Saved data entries
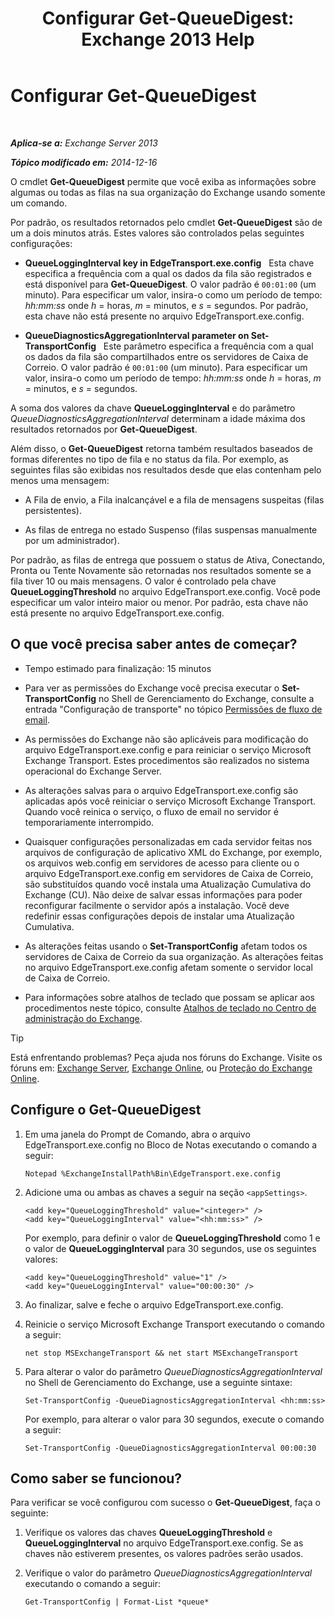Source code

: ﻿---
title: 'Configurar Get-QueueDigest: Exchange 2013 Help'
TOCTitle: Configurar Get-QueueDigest
ms:assetid: f730c520-4ba5-4a15-8846-132bff500bb8
ms:mtpsurl: https://technet.microsoft.com/pt-br/library/Dn505733(v=EXCHG.150)
ms:contentKeyID: 59635887
ms.date: 05/22/2018
mtps_version: v=EXCHG.150
ms.translationtype: MT
---

# Configurar Get-QueueDigest

 

_**Aplica-se a:** Exchange Server 2013_

_**Tópico modificado em:** 2014-12-16_

O cmdlet **Get-QueueDigest** permite que você exiba as informações sobre algumas ou todas as filas na sua organização do Exchange usando somente um comando.

Por padrão, os resultados retornados pelo cmdlet **Get-QueueDigest** são de um a dois minutos atrás. Estes valores são controlados pelas seguintes configurações:

  - **QueueLoggingInterval key in EdgeTransport.exe.config**   Esta chave especifica a frequência com a qual os dados da fila são registrados e está disponível para **Get-QueueDigest**. O valor padrão é `00:01:00` (um minuto). Para especificar um valor, insira-o como um período de tempo: *hh:mm:ss* onde *h* = horas, *m* = minutos, e *s* = segundos. Por padrão, esta chave não está presente no arquivo EdgeTransport.exe.config.

  - **QueueDiagnosticsAggregationInterval parameter on Set-TransportConfig**   Este parâmetro especifica a frequência com a qual os dados da fila são compartilhados entre os servidores de Caixa de Correio. O valor padrão é `00:01:00` (um minuto). Para especificar um valor, insira-o como um período de tempo: *hh:mm:ss* onde *h* = horas, *m* = minutos, e *s* = segundos.

A soma dos valores da chave **QueueLoggingInterval** e do parâmetro *QueueDiagnosticsAggregationInterval* determinam a idade máxima dos resultados retornados por **Get-QueueDigest**.

Além disso, o **Get-QueueDigest** retorna também resultados baseados de formas diferentes no tipo de fila e no status da fila. Por exemplo, as seguintes filas são exibidas nos resultados desde que elas contenham pelo menos uma mensagem:

  - A Fila de envio, a Fila inalcançável e a fila de mensagens suspeitas (filas persistentes).

  - As filas de entrega no estado Suspenso (filas suspensas manualmente por um administrador).

Por padrão, as filas de entrega que possuem o status de Ativa, Conectando, Pronta ou Tente Novamente são retornadas nos resultados somente se a fila tiver 10 ou mais mensagens. O valor é controlado pela chave **QueueLoggingThreshold** no arquivo EdgeTransport.exe.config. Você pode especificar um valor inteiro maior ou menor. Por padrão, esta chave não está presente no arquivo EdgeTransport.exe.config.

## O que você precisa saber antes de começar?

  - Tempo estimado para finalização: 15 minutos

  - Para ver as permissões do Exchange você precisa executar o **Set-TransportConfig** no Shell de Gerenciamento do Exchange, consulte a entrada "Configuração de transporte" no tópico [Permissões de fluxo de email](mail-flow-permissions-exchange-2013-help.md).

  - As permissões do Exchange não são aplicáveis para modificação do arquivo EdgeTransport.exe.config e para reiniciar o serviço Microsoft Exchange Transport. Estes procedimentos são realizados no sistema operacional do Exchange Server.

  - As alterações salvas para o arquivo EdgeTransport.exe.config são aplicadas após você reiniciar o serviço Microsoft Exchange Transport. Quando você reinica o serviço, o fluxo de email no servidor é temporariamente interrompido.

  - Quaisquer configurações personalizadas em cada servidor feitas nos arquivos de configuração de aplicativo XML do Exchange, por exemplo, os arquivos web.config em servidores de acesso para cliente ou o arquivo EdgeTransport.exe.config em servidores de Caixa de Correio, são substituídos quando você instala uma Atualização Cumulativa do Exchange (CU). Não deixe de salvar essas informações para poder reconfigurar facilmente o servidor após a instalação. Você deve redefinir essas configurações depois de instalar uma Atualização Cumulativa.

  - As alterações feitas usando o **Set-TransportConfig** afetam todos os servidores de Caixa de Correio da sua organização. As alterações feitas no arquivo EdgeTransport.exe.config afetam somente o servidor local de Caixa de Correio.

  - Para informações sobre atalhos de teclado que possam se aplicar aos procedimentos neste tópico, consulte [Atalhos de teclado no Centro de administração do Exchange](keyboard-shortcuts-in-the-exchange-admin-center-exchange-online-protection-help.md).


> [!TIP]
> Está enfrentando problemas? Peça ajuda nos fóruns do Exchange. Visite os fóruns em: <A href="https://go.microsoft.com/fwlink/p/?linkid=60612">Exchange Server</A>, <A href="https://go.microsoft.com/fwlink/p/?linkid=267542">Exchange Online</A>, ou <A href="https://go.microsoft.com/fwlink/p/?linkid=285351">Proteção do Exchange Online</A>.



## Configure o Get-QueueDigest

1.  Em uma janela do Prompt de Comando, abra o arquivo EdgeTransport.exe.config no Bloco de Notas executando o comando a seguir:
    
        Notepad %ExchangeInstallPath%Bin\EdgeTransport.exe.config

2.  Adicione uma ou ambas as chaves a seguir na seção `<appSettings>`.
    
        <add key="QueueLoggingThreshold" value="<integer>" />
        <add key="QueueLoggingInterval" value="<hh:mm:ss>" />
    
    Por exemplo, para definir o valor de **QueueLoggingThreshold** como 1 e o valor de **QueueLoggingInterval** para 30 segundos, use os seguintes valores:
    
        <add key="QueueLoggingThreshold" value="1" />
        <add key="QueueLoggingInterval" value="00:00:30" />

3.  Ao finalizar, salve e feche o arquivo EdgeTransport.exe.config.

4.  Reinicie o serviço Microsoft Exchange Transport executando o comando a seguir:
    
        net stop MSExchangeTransport && net start MSExchangeTransport

5.  Para alterar o valor do parâmetro *QueueDiagnosticsAggregationInterval* no Shell de Gerenciamento do Exchange, use a seguinte sintaxe:
    
        Set-TransportConfig -QueueDiagnosticsAggregationInterval <hh:mm:ss>
    
    Por exemplo, para alterar o valor para 30 segundos, execute o comando a seguir:
    
        Set-TransportConfig -QueueDiagnosticsAggregationInterval 00:00:30

## Como saber se funcionou?

Para verificar se você configurou com sucesso o **Get-QueueDigest**, faça o seguinte:

1.  Verifique os valores das chaves **QueueLoggingThreshold** e **QueueLoggingInterval** no arquivo EdgeTransport.exe.config. Se as chaves não estiverem presentes, os valores padrões serão usados.

2.  Verifique o valor do parâmetro *QueueDiagnosticsAggregationInterval* executando o comando a seguir:
    
        Get-TransportConfig | Format-List *queue*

▶ _TASK INSTRUCTIONS_:
Your task is to reproduce exactly the lines that begin at the line containing "parâmetro *QueueDiagnosticsAggregationInterval* no" and end at the final line of the data above.

▶ _SOLVED PROBLEM_:
5.  Para alterar o valor do parâmetro *QueueDiagnosticsAggregationInterval* no Shell de Gerenciamento do Exchange, use a seguinte sintaxe:
    
        Set-TransportConfig -QueueDiagnosticsAggregationInterval <hh:mm:ss>
    
    Por exemplo, para alterar o valor para 30 segundos, execute o comando a seguir:
    
        Set-TransportConfig -QueueDiagnosticsAggregationInterval 00:00:30

## Como saber se funcionou?

Para verificar se você configurou com sucesso o **Get-QueueDigest**, faça o seguinte:

1.  Verifique os valores das chaves **QueueLoggingThreshold** e **QueueLoggingInterval** no arquivo EdgeTransport.exe.config. Se as chaves não estiverem presentes, os valores padrões serão usados.

2.  Verifique o valor do parâmetro *QueueDiagnosticsAggregationInterval* executando o comando a seguir:
    
        Get-TransportConfig | Format-List *queue*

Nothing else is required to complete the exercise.